Reads Novel Online

One Wicked Lick from the Drummer (The One 3)

Page 48

« Prev  Chapter  Next »



She buried her head in Grip’s arm so he couldn’t see her face and didn’t take a breath until he laughed and hauled her across his lap and kissed her with an edge of ruthlessness. She deserved it.

Lying to him was getting harder. She had to find a way to come clean that didn’t make him distrust everything she’d said and done. Instead she kept digging herself in further. That was one of the reasons why she’d wanted to control the touch element of the game. If Grip’s questions got too tricky, she’d intended to distract him with touch. They’d ended being all about touch anyway because he clearly loved being touched and she loved getting him excited.

She couldn’t think about it anymore because he kissed the anxiety out of her, and she surrendered to the drug of his lips and hands. All that dopamine he injected into her with hungry kisses and possessive caresses was too much to combat. She gave in to the pleasure of making out, only anxious they’d run out of time to be like this together.

Time was what she needed. Time to live this fantasy. Time to wonder if it could truly be more than that. Time to fall in love with him then fall out so her secret no longer mattered, and she never needed to betray him.

Time to tell him he’d always been her one.

“It is faintly disgusting how into you I am,” he said, fingers tapping a beat between her breasts, down her sternum and onto her stomach. “Are you cool with that?”

“For a foul-mouthed rocker, you’ve got some good old-fashioned courtesy in your DNA. It’s faintly disgusting how turned on I am by that.”

“I’ll own the bad language. But you know I’m good at doing other things with my mouth.”

She traced the vibrant green feathers on his shoulder. “You talk a good story.”

He leaned over and sealed his lips over hers and her limbs lost contact with the crucial bits of muscle and cartilage that held them together as she softened into goop. He kissed like he was trained in it as an art form and had mastered shades of dark and light, could kiss storms and whimsy and switch between them with the most unexpectedly elegant strokes.

She was utterly undone by his ability to open his heart and humbled by his honesty. She was terrified of admitting her lie. She clung to him like the headstrong, know-it-all, too-smart-for-her-own-good teenager she’d been, assuming she could have everything she wanted without understanding the limits.

With his fingers sliding under the elastic of her pants, Grip said, “Want to see the music room?”

She’d go anywhere, see anything with him. “Yes, please.”

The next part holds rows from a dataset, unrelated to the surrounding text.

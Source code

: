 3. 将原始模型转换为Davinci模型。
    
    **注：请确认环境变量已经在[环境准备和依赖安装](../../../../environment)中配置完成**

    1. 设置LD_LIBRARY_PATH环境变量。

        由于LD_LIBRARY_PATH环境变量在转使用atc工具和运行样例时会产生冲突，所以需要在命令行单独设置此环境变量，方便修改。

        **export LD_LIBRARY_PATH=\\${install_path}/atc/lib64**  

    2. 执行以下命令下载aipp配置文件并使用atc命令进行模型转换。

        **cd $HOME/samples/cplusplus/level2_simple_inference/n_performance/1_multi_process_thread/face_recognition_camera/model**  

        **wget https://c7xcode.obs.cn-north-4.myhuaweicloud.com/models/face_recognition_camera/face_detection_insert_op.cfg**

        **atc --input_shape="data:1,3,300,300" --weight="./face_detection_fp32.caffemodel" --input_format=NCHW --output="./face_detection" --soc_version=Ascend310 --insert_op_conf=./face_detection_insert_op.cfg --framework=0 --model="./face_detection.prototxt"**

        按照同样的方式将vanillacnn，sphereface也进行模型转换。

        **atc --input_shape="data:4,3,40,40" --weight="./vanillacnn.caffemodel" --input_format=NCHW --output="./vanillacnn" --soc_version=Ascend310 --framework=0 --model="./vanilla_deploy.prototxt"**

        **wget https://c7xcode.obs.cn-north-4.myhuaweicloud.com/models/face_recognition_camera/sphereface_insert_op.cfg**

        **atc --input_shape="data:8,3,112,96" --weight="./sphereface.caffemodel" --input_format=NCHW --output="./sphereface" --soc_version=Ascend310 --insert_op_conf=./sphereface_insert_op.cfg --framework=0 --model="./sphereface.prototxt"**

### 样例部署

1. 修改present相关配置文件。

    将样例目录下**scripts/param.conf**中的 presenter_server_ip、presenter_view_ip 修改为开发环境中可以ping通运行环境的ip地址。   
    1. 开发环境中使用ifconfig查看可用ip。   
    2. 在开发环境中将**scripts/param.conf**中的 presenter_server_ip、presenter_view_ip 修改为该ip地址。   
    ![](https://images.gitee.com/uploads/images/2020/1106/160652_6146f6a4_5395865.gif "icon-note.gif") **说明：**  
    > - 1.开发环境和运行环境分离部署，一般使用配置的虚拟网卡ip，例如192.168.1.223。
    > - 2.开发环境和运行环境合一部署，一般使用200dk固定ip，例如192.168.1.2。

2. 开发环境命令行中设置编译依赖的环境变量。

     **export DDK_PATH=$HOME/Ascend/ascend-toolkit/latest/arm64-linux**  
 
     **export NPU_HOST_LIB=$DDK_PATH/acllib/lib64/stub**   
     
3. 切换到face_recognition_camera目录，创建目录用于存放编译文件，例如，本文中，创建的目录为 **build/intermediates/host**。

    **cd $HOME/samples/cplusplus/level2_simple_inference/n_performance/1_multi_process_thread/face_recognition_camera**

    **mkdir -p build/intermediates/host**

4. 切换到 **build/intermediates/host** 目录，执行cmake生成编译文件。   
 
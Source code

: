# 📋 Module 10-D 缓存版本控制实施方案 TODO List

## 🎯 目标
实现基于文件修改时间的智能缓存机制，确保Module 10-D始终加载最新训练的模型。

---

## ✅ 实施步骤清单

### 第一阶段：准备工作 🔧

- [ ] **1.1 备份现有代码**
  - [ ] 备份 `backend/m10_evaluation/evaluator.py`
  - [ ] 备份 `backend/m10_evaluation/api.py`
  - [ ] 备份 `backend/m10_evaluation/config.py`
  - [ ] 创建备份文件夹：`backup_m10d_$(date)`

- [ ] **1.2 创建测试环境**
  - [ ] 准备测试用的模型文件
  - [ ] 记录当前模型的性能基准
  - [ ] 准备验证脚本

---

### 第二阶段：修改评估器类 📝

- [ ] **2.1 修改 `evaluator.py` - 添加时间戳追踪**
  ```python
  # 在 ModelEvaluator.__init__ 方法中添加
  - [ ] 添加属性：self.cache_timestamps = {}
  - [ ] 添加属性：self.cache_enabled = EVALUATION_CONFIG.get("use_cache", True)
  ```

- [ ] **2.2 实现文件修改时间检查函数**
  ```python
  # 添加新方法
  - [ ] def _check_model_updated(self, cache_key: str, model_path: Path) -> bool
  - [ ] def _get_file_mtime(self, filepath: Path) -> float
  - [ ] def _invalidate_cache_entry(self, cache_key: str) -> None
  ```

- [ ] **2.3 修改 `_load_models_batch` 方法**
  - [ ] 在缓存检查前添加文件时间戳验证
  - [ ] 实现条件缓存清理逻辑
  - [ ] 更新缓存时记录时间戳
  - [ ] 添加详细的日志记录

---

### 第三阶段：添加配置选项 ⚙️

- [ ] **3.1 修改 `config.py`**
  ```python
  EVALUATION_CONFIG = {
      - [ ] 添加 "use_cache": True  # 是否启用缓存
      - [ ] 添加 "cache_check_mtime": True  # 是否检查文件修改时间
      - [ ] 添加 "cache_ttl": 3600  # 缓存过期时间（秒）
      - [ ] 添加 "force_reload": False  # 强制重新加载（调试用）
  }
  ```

He brought his lips back to hers and spoke against them. “I want to show you what else I can do with my mouth and a piano.”

“Will you play something for me?”

His answer was to slip his middle finger into her vulva. “I’ve got one particular thing in mind.”

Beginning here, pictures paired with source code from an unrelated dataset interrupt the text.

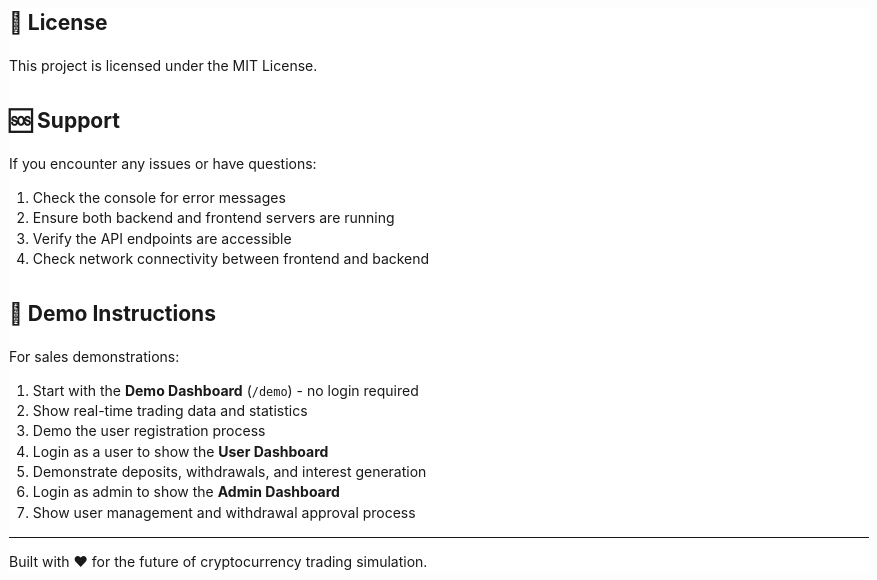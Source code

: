 ## 📄 License

This project is licensed under the MIT License.

## 🆘 Support

If you encounter any issues or have questions:

1. Check the console for error messages
2. Ensure both backend and frontend servers are running
3. Verify the API endpoints are accessible
4. Check network connectivity between frontend and backend

## 🎯 Demo Instructions

For sales demonstrations:

1. Start with the **Demo Dashboard** (`/demo`) - no login required
2. Show real-time trading data and statistics
3. Demo the user registration process
4. Login as a user to show the **User Dashboard**
5. Demonstrate deposits, withdrawals, and interest generation
6. Login as admin to show the **Admin Dashboard**
7. Show user management and withdrawal approval process

---

Built with ❤️ for the future of cryptocurrency trading simulation.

A well-placed finger and he robbed her of her wits. She’d have howled at the injustice of losing the contact if she didn’t think he had something else incredible planned.

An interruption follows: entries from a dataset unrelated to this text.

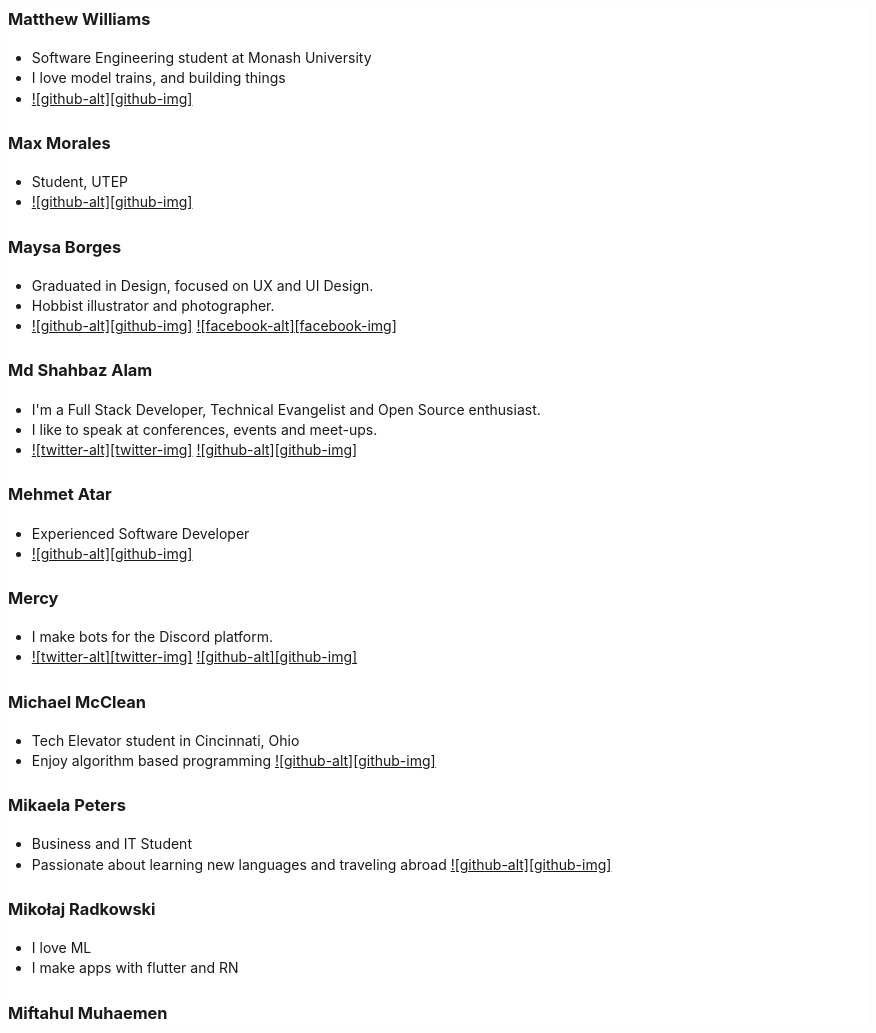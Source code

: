 ### Matthew Williams

- Software Engineering student at Monash University
- I love model trains, and building things
- [![github-alt][github-img]](https://github.com/orangegrove1955)

### Max Morales
- Student, UTEP
- [![github-alt][github-img]](https://github.com/mamorales10)

### Maysa Borges

- Graduated in Design, focused on UX and UI Design.
- Hobbist illustrator and photographer.
- [![github-alt][github-img]](https://github.com/maysaborges)
  [![facebook-alt][facebook-img]](https://www.facebook.com/maysabgama)

### Md Shahbaz Alam

- I'm a Full Stack Developer, Technical Evangelist and Open Source enthusiast.
- I like to speak at conferences, events and meet-ups.
- [![twitter-alt][twitter-img]](https://twitter.com/mdsbzalam)
  [![github-alt][github-img]](https://github.com/shahbaz17)

### Mehmet Atar
 - Experienced Software Developer
- [![github-alt][github-img]](https://github.com/atarmehmet)

### Mercy

- I make bots for the Discord platform.
- [![twitter-alt][twitter-img]](https://twitter.com/MercyDev)
  [![github-alt][github-img]](https://github.com/MercyDoesCode)
  
### Michael McClean
- Tech Elevator student in Cincinnati, Ohio
- Enjoy algorithm based programming
  [![github-alt][github-img]](https://github.com/mdmcclean)

### Mikaela Peters
- Business and IT Student 
- Passionate about learning new languages and traveling abroad
  [![github-alt][github-img]](https://github.com/mppmpp315)

### Mikołaj Radkowski

- I love ML
- I make apps with flutter and RN

### Miftahul Muhaemen
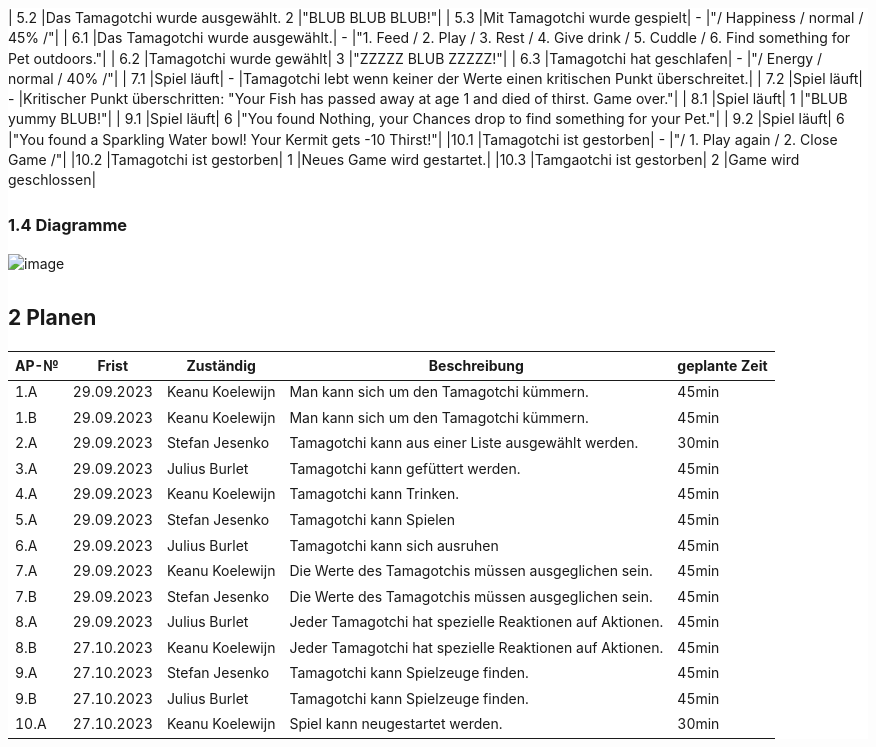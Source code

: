 | 5.2  |Das Tamagotchi wurde ausgewählt. 2 |"BLUB BLUB BLUB!"|
| 5.3  |Mit Tamagotchi wurde gespielt| - |"/  Happiness      /   normal         /      45%        /"|
| 6.1  |Das Tamagotchi wurde ausgewählt.| - |"1. Feed / 2. Play / 3. Rest / 4. Give drink / 5. Cuddle / 6. Find something for Pet outdoors."|
| 6.2  |Tamagotchi wurde gewählt| 3 |"ZZZZZ BLUB ZZZZZ!"|
| 6.3  |Tamagotchi hat geschlafen| - |"/  Energy         /   normal         /      40%        /"|
| 7.1  |Spiel läuft| - |Tamagotchi lebt wenn keiner der Werte einen kritischen Punkt überschreitet.|
| 7.2  |Spiel läuft| - |Kritischer Punkt überschritten: "Your Fish has passed away at age 1 and died of thirst. Game over."|
| 8.1  |Spiel läuft| 1 |"BLUB yummy BLUB!"|
| 9.1  |Spiel läuft| 6 |"You found Nothing, your Chances drop to find something for your Pet."|
| 9.2  |Spiel läuft| 6 |"You found a Sparkling Water bowl! Your Kermit gets -10 Thirst!"|
|10.1  |Tamagotchi ist gestorben| - |"/ 1. Play again / 2. Close Game /"|
|10.2  |Tamagotchi ist gestorben| 1 |Neues Game wird gestartet.|
|10.3  |Tamgaotchi ist gestorben| 2 |Game wird geschlossen|
### 1.4 Diagramme

![image](https://github.com/sprudello/Tamagotchi/assets/110892250/41850f02-6835-448a-b2fd-8ed1754e400e)


## 2 Planen

| AP-№ | Frist | Zuständig | Beschreibung | geplante Zeit |
| ---- | ----- | --------- | ------------ | ------------- |
| 1.A  |29.09.2023|Keanu Koelewijn|Man kann sich um den Tamagotchi kümmern.|45min|
| 1.B  |29.09.2023|Keanu Koelewijn|Man kann sich um den Tamagotchi kümmern.|45min|
| 2.A  |29.09.2023|Stefan Jesenko|Tamagotchi kann aus einer Liste ausgewählt werden.|30min|
| 3.A  |29.09.2023|Julius Burlet|Tamagotchi kann gefüttert werden.|45min|
| 4.A  |29.09.2023|Keanu Koelewijn|Tamagotchi kann Trinken.|45min|
| 5.A  |29.09.2023|Stefan Jesenko|Tamagotchi kann Spielen|45min|
| 6.A  |29.09.2023|Julius Burlet|Tamagotchi kann sich ausruhen|45min|
| 7.A  |29.09.2023|Keanu Koelewijn|Die Werte des Tamagotchis müssen ausgeglichen sein.|45min|
| 7.B  |29.09.2023|Stefan Jesenko|Die Werte des Tamagotchis müssen ausgeglichen sein.|45min|
| 8.A  |29.09.2023|Julius Burlet|Jeder Tamagotchi hat spezielle Reaktionen auf Aktionen.|45min|
| 8.B  |27.10.2023|Keanu Koelewijn|Jeder Tamagotchi hat spezielle Reaktionen auf Aktionen.|45min|
| 9.A  |27.10.2023|Stefan Jesenko|Tamagotchi kann Spielzeuge finden.|45min|
| 9.B  |27.10.2023|Julius Burlet|Tamagotchi kann Spielzeuge finden.|45min|
|10.A  |27.10.2023|Keanu Koelewijn|Spiel kann neugestartet werden.|30min|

He didn’t give her time to find her bra or put the T-shirt on “You won’t need it,” he said. “The plan is music room, then hot tub, sex till you’re too sore for more, then bed.”

Not in her most detailed sex fantasies had a dream lover said anything as delectable as that, after he’d cooked her dinner and given her orgasms all afternoon.

The music room was on the lower floor. It had the same wide-windowed view of the sea but no balcony. The walls that weren’t thick tempered glass were padded with soundproofing, as was the ceiling. There were two drum kits, one looking more beaten up than the other, and a grand piano. It was hot pink with dramatic swirls of yellow painted across it.

“That’s Florence,” he said.

“You named your piano.”

“After the woman who custom made her for me.”

“Aren’t they usually black?”

“Mine are usually third- or fourth-hand shabby uprights with dinky sound and stuck peddles. This is my dream piano. Elton John’s Rocket Man meets 70s Surf Princess. She rocks.”

“I would love to hear you play.”

He pulled her into his arms. “I never play for an audience. I was surprised you knew I played at all.”

He’d played for an audience once. She’d been there. Early in her obsession with him, lurking in the shadows of a near-empty pub, nursing the one drink she could afford at happy hour prices. A shabby piano like he’d described. He’d played it before helping the stagehand move it away to make room for his drum kit, standing over it and massaging something so achingly sweet from it that she’d spent hours online trying to identify it. Debussy’s “Prelude from Suite Bergamasque.”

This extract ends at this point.